[PATCHv2 5/5] clk: samsung: exynos5410: Added clocks DPLL, EPLL, IPLL, and VPLL

Tomasz Figa tomasz.figa at gmail.com
Thu Jul 31 15:17:29 PDT 2014


Humberto,

[dropping few addresses from Cc as this topic is rather irrelevant for
them and adding Mike and Sylwester]

On 31.07.2014 23:19, Humberto Naves wrote:
> Hi,
> 
> On Thu, Jul 31, 2014 at 5:19 PM, Tomasz Figa <tomasz.figa at gmail.com> wrote:
>>
>> I'm not sure I get the idea of the field you're suggesting. If I
>> understand correctly, your intention would be to provide a default
>> frequency if there is no table provided.
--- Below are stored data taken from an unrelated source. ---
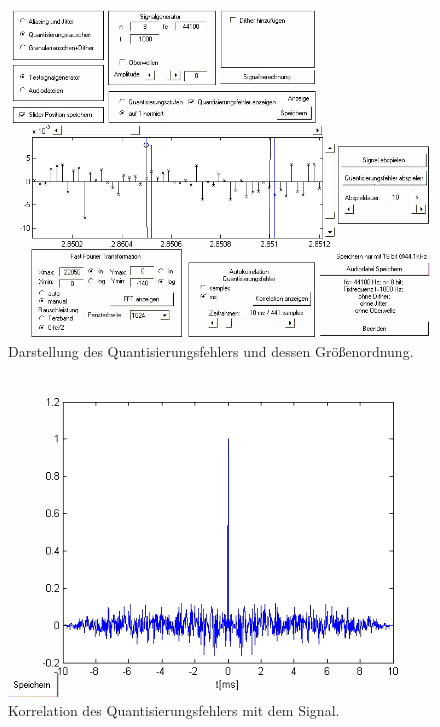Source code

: \begin{figure}[h!]
\centering
\includegraphics[width=\columnwidth]{figures/Aufg1/2_1_3.JPG} 
\caption{Darstellung des Quantisierungsfehlers und dessen Größenordnung.}
\label{fig:quantfehlgroess}
\end{figure}

\begin{figure}[h!]
\centering
\includegraphics[width=\columnwidth]{figures/Aufg1/2_1_korr.JPG} 
\caption{Korrelation des Quantisierungsfehlers mit dem Signal.}
\label{fig:korrquant}
\end{figure}


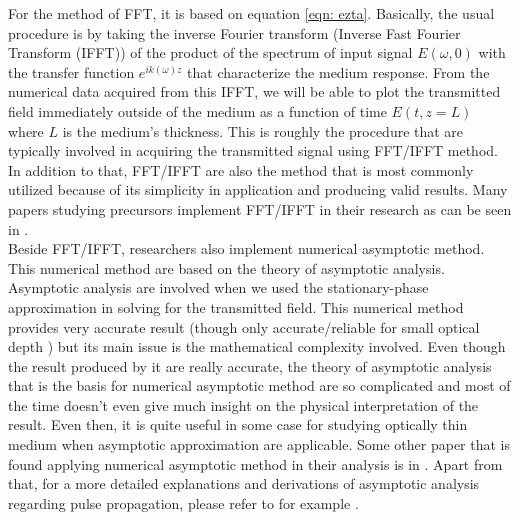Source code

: For the method of FFT, it is based on equation \ref{eqn: ezta}. Basically, the usual procedure is by taking the inverse Fourier transform (Inverse Fast Fourier Transform (IFFT)) of the product of the spectrum of input signal $E(\omega, 0)$ with the transfer function $e^{i k(\omega) z}$ that characterize the medium response. From the numerical data acquired from this IFFT, we will be able to plot the transmitted field immediately outside of the medium as a function of time $E(t, z = L)$ where $L$ is the medium's thickness. This is roughly the procedure that are typically involved in acquiring the transmitted signal using FFT/IFFT method. In addition to that, FFT/IFFT are also the method that is most commonly utilized because of its simplicity in application and producing valid results. Many papers studying precursors implement FFT/IFFT in their research as can be seen in \cite{Chen2010, Macke2013, MacKe2009, Oughstun2010, Wei2009, Jeong2008, Jeong2010}.\\

Beside FFT/IFFT, researchers also implement numerical asymptotic method. This numerical method are based on the theory of asymptotic analysis. Asymptotic analysis are involved when we used the stationary-phase approximation in solving for the transmitted field. This numerical method provides very accurate result (though only accurate/reliable for small optical depth \cite{Jeong2011}) but its main issue is the mathematical complexity involved. Even though the result produced by it are really accurate, the theory of asymptotic analysis that is the basis for numerical asymptotic method are so complicated and most of the time doesn't even give much insight on the physical interpretation of the result. Even then, it is quite useful in some case for studying optically thin medium when asymptotic approximation are applicable. Some other paper that is found applying numerical asymptotic method in their analysis is in \cite{Jeong2009}. Apart from that, for a more detailed explanations and derivations of asymptotic analysis regarding pulse propagation, please refer to for example \cite{Oughstun2019}.

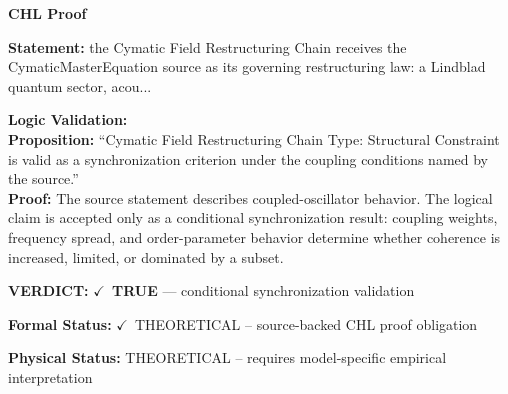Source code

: \vspace{0.45em}
\noindent\textbf{CHL Proof}\par
\textbf{Statement:} the Cymatic Field Restructuring Chain receives the CymaticMasterEquation source as its
governing restructuring law: a Lindblad quantum sector, acou...

\textbf{Logic Validation:}\\
\textbf{Proposition:} ``Cymatic Field Restructuring Chain Type: Structural Constraint is valid as a
synchronization criterion under the coupling conditions named by the source.''\\
\textbf{Proof:} The source statement describes coupled-oscillator behavior. The logical claim is
accepted only as a conditional synchronization result: coupling weights, frequency
spread, and order-parameter behavior determine whether coherence is increased, limited,
or dominated by a subset.

\textbf{VERDICT:} \ensuremath{\checkmark}\ \textbf{TRUE} --- conditional synchronization validation

\textbf{Formal Status:} \ensuremath{\checkmark}\ THEORETICAL -- source-backed CHL proof obligation

\textbf{Physical Status:} THEORETICAL -- requires model-specific empirical interpretation
\par\vspace{0.45em}
\par
\ifTZPDarkEdition
{}
\fi
\endgroup
\endgroup
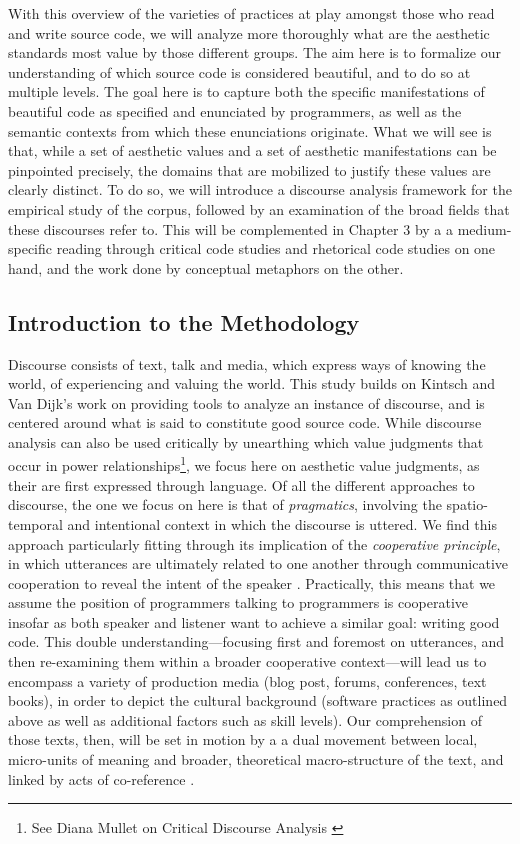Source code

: With this overview of the varieties of practices at play amongst those who read and write source code, we will analyze more thoroughly what are the aesthetic standards most value by those different groups. The aim here is to formalize our understanding of which source code is considered beautiful, and to do so at multiple levels. The goal here is to capture both the specific manifestations of beautiful code as specified and enunciated by programmers, as well as the semantic contexts from which these enunciations originate. What we will see is that, while a set of aesthetic values and a set of aesthetic manifestations can be pinpointed precisely, the domains that are mobilized to justify these values are clearly distinct. To do so, we will introduce a discourse analysis framework for the empirical study of the corpus, followed by an examination of the broad fields that these discourses refer to. This will be complemented in Chapter 3 by a a medium-specific reading through critical code studies and rhetorical code studies on one hand, and the work done by conceptual metaphors on the other.

\subsection{Introduction to the Methodology}
\label{subsec:ideals-methodology}

Discourse consists of text, talk and media, which express ways of knowing the world, of experiencing and valuing the world. This study builds on Kintsch and Van Dijk's work on providing tools to analyze an instance of discourse, and is centered around what is said to constitute good source code. While discourse analysis can also be used critically by unearthing which value judgments that occur in power relationships\footnote{See Diana Mullet on Critical Discourse Analysis \citep{mullet_general_2018a}}, we focus here on aesthetic value judgments, as their are first expressed through language. Of all the different approaches to discourse, the one we focus on here is that of \emph{pragmatics}, involving the spatio-temporal and intentional context in which the discourse is uttered. We find this approach particularly fitting through its implication of the \emph{cooperative principle}, in which utterances are ultimately related to one another through communicative cooperation to reveal the intent of the speaker \citep{schiffrin_approaches_1994}. Practically, this means that we assume the position of programmers talking to programmers is cooperative insofar as both speaker and listener want to achieve a similar goal: writing good code. This double understanding—focusing first and foremost on utterances, and then re-examining them within a broader cooperative context—will lead us to encompass a variety of production media (blog post, forums, conferences, text books), in order to depict the cultural background (software practices as outlined above as well as additional factors such as skill levels). Our comprehension of those texts, then, will be set in motion by a a dual movement between local, micro-units of meaning and broader, theoretical macro-structure of the text, and linked by acts of co-reference \citep{kintsch_model_1978}.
I don't think there is a need
>> for it, because current code can read back current settings from
>> registers and calculate current rate.
>>
> I think I was not clear enough. I am not trying to provide a default
> frequency for the clock, but I do want to specify the base frequency
> on which the rate table was based upon. Let me give you an example
> that will hopefully clarify the matter. Suppose I want to register my
> PLL, such as in the 5410. The *current* solution would be like this:
> 
> static struct samsung_pll_rate_table ipll_24mhz_tbl[] __initdata = {
>        /* PLL_35XX_RATE(rate, m, p, s, k) */
>        PLL_35XX_RATE(864000000, 288, 4, 1),
>        { },
> };
> static struct samsung_pll_clock exynos5410_plls[nr_plls] __initdata = {
>        [ipll] = PLL(pll_35xx, CLK_FOUT_IPLL, "fout_ipll", "fin_pll", IPLL_LOCK,
>                IPLL_CON0, NULL),
> };
> 
> And in the driver initialization function, I would add the rate table
> if the input clock source matches what I expected, in this case 24Mhz:
> 
> if (_get_rate("fin_pll") == 24 * MHZ) {
>          exynos5410_plls[ipll].rate_table = ipll_24mhz_tbl;
> }
> 
> An alternative approach would be as follows, we add a new field (say
> "base_rate") to the structure samsung_pll_clock, and to the macro PLL,
> and describe the pll table in a simpler way, such as follows:
> 
> static struct samsung_pll_clock exynos5410_plls[nr_plls] __initdata = {
>        [ipll] = PLL(pll_35xx, CLK_FOUT_IPLL, "fout_ipll", "fin_pll", IPLL_LOCK,
>                IPLL_CON0, &ipll_24mhz_tbl, 24 * MHZ),
> };
> 
> and in the _samsung_clk_register_pll function, all the validation
> would be performed. Here I am talking about checking if the parent
> rate is what is specified on the samsung_pll_clock structure, and if
> so, to check if the rates on the rate table actually match what the
> coefficients are telling.

What if there are multiple sets of tables for different "base rates"?
Certain PLLs can run with several reference clock frequencies, e.g. VPLL
rates are often specified for 24 MHz and 27 MHz, depending on setting of
mout_vpllsrc.

> 
>> As for the validation itself, one more thing that needs to be considered
>> is that the rate table must be sorted.
> 
> The _samsung_clk_register_pll could do that in theory.
> 
>>
>> We once decided to rely on the fact that tables in SoC drivers have
>> rates explicitly specified and are correctly sorted, but now I'm
>> inclined to reconsider this, based on the fact that those rates often
>> are already incorrectly calculated in vendor code or even datasheets,
>> which are main information sources for patch authors.
>>
>> Before mainlining PLL drivers (which was quite some time ago), we had a
>> bit different implementation in our internal tree, which did not use
>> explicitly specified rates at all (they could have been considered just
>> comments to improve table readability) and the _register_pll() function
>> simply calculated rates for all entries creating new table for internal
>> use of the PLL driver that was in addition explicitly sorted to make
>> sure that the order is correct. This kind of implementation is what I
>> would lean toward today.
> 
> I would strongly object to such as solution. I think that in the
> table, the frequency *must* be specified. As you said previously, the
> coefficients should be carefully chosen. We cannot know for sure that
> the same coefficients that work for a base frequency of 24 Mhz will
> also work for a different base frequency. So the driver cannot simply
> compute the frequency from the coefficients, and it must also check
> that the input rate is correct. This is another reason why I want to
> add the base_frequency field to that structure.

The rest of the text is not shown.